FOS can no longer say it wasn’t told about GAP
At last, albeit long overdue, we have now received a response from the Financial Ombudsman Service (FOS) confirming that our concerns and evidence regarding GAP insurance have been put before James Dipple-Johnstone, and that we are to expect a response shortly.
Our understanding of “shortly” may differ, but the fact our evidence has been confirmed as received and put before the Chief Ombudsman matters.
This is no longer a case of the FOS being able to hide behind delay, bureaucracy or convenient ignorance. It has now been formally put on notice, and the evidence has been seen. The concerns have been raised in detail and, crucially, the relevant people within FOS have now been made aware of them.
The question now, what does FOS intend to do about it?
The material we have put before FOS is deeply serious. It includes evidence of grotesque undisclosed commission levels in GAP insurance, suitability concerns that go to the heart of whether these products should have been sold at all, and even evidence of Discretionary Commission Arrangements, the very type of corrosive commission model that has already detonated so spectacularly in the motor finance market.

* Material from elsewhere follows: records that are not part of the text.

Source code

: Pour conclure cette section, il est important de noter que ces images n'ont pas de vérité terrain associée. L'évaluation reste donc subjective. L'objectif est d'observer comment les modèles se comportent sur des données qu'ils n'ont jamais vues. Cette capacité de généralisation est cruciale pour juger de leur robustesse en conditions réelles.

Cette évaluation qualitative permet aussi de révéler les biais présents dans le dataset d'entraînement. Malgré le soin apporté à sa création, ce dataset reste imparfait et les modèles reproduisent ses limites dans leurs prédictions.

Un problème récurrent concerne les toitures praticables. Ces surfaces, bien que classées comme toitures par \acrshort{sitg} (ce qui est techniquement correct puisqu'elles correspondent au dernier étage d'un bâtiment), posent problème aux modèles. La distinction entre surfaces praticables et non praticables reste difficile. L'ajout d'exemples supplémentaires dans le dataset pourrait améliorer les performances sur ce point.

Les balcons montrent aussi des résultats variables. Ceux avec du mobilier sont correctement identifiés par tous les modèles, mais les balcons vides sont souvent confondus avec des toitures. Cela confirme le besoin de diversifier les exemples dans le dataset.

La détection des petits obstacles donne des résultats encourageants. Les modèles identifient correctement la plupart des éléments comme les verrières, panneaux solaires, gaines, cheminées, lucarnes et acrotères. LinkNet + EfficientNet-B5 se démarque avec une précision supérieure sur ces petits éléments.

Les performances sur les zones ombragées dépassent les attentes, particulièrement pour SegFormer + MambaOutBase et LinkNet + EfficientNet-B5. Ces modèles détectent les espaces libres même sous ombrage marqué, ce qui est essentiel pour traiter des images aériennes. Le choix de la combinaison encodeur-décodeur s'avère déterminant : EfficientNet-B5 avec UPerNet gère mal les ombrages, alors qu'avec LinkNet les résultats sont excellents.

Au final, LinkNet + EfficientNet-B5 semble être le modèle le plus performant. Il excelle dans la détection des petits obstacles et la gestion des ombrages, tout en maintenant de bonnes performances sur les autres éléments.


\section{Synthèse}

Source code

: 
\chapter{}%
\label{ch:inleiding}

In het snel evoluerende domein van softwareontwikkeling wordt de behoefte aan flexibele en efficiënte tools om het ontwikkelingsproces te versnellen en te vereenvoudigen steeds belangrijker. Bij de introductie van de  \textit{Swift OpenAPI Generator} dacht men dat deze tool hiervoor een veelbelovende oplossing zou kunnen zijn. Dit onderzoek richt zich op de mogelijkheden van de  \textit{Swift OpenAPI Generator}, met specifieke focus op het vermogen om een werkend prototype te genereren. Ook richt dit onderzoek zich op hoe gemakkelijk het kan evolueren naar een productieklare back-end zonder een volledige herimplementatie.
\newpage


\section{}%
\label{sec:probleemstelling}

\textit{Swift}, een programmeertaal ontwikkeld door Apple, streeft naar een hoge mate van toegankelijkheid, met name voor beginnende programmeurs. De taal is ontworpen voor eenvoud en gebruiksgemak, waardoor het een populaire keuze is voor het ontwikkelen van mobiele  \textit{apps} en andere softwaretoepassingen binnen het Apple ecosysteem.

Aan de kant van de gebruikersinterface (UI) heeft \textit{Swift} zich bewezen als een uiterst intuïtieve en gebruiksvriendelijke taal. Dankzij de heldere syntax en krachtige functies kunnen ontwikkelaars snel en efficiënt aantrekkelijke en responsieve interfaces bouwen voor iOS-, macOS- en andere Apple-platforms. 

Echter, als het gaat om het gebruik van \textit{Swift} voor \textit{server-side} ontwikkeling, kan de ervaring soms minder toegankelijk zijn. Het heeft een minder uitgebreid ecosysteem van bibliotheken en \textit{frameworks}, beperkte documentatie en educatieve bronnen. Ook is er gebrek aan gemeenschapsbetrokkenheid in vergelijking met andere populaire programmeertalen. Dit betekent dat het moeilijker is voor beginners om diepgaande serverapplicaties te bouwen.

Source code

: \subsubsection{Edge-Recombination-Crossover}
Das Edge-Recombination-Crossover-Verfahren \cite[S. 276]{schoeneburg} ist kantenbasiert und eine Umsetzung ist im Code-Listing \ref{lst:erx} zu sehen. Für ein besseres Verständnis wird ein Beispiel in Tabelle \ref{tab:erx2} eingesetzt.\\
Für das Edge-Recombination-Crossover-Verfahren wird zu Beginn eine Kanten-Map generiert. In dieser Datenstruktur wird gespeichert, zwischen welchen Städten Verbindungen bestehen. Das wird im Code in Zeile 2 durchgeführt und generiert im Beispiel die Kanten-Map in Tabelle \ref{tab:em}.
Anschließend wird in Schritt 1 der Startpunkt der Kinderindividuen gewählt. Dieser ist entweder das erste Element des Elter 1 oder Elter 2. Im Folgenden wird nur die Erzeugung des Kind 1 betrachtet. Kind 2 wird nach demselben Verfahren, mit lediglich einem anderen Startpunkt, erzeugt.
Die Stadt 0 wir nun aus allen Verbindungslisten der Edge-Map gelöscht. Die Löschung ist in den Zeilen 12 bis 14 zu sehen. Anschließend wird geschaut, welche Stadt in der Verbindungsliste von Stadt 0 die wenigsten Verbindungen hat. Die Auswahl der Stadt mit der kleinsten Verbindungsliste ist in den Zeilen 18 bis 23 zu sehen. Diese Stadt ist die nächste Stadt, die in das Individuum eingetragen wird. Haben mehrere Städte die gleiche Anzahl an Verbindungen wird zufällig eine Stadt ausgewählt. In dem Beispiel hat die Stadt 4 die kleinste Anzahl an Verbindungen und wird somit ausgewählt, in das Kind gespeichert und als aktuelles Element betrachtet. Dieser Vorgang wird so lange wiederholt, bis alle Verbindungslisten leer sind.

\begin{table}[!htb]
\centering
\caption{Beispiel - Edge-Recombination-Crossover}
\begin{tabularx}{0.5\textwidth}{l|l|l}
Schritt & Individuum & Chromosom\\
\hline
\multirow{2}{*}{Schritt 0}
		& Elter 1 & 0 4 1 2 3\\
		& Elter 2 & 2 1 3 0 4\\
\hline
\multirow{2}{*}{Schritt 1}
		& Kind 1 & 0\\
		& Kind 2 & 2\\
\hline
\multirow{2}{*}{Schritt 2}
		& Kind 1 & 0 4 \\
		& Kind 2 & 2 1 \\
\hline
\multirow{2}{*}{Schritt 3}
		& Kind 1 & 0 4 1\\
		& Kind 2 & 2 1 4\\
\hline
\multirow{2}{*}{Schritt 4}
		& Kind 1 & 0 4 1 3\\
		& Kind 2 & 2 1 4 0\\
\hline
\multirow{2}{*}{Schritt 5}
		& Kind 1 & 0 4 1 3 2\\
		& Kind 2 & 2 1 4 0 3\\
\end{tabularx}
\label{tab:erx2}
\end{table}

If that is not enough to trigger alarm bells, what is?
This is evidence pointing towards the next mass systemic mis-selling scandal. Where FOS becomes aware of that possibility, it should not simply sit on its hands and wait for individual complaints to drip through the door. It has a regulatory obligation to share findings of potential widespread consumer harm with the FCA.
That point has been put to FOS directly.
The FCA, for its part, has also been provided with our evidence. Yet the response has been exactly what we have sadly come to expect… total radio silence. It is impossible not to see echoes of the regulator’s shameful handling of motor finance whistleblower Paul Carlin, whose warnings were also met with inertia before the scandal became too large to ignore.
We have seen this script before. A regulator is warned. Evidence is supplied. The concerns are serious. The potential consumer harm is obvious. And yet nothing appears to happen until eventually the scandal becomes public, the pressure becomes unbearable, and the same authorities scramble to look as though they were in control all along.
That cannot be allowed to happen again with GAP insurance.
So we have adopted a two-pronged attack, one aimed at FOS, and one aimed at the FCA. Both organisations have now been put on notice. Both have been given the evidence. Both know the seriousness of the concerns being raised.
FOS has now confirmed that our evidence and concerns have been escalated and that we should expect a response shortly. That is welcome, even if overdue. But acknowledgment is not action, and warm words will not be enough.
A proper response, proper scrutiny, and proper accountability is required.
If the evidence already provided points to what it appears to point to (and it does), then this is not a niche issue or a handful of bad sales. It is a question of whether GAP insurance has, for years, been quietly infected by the same culture of secrecy, conflicted incentives and consumer exploitation that has already disgraced other parts of the financial services market.
The implications are enormous, and FOS now has a choice. The FCA does too.
They can act early, act decisively and prove that warnings of consumer harm are taken seriously. Or they can do what regulators and ombudsmen too often seem to do… delay, deflect, and hope the issue goes away.
It will not go away, we will not allow it to go away and more representatives are joining us in the fight for justice.
The evidence has been handed over. The concerns have been clearly stated. The warnings have been given.
No one at FOS can now say they were not told., and no one at the FCA can pretend they did not have the chance to get ahead of this.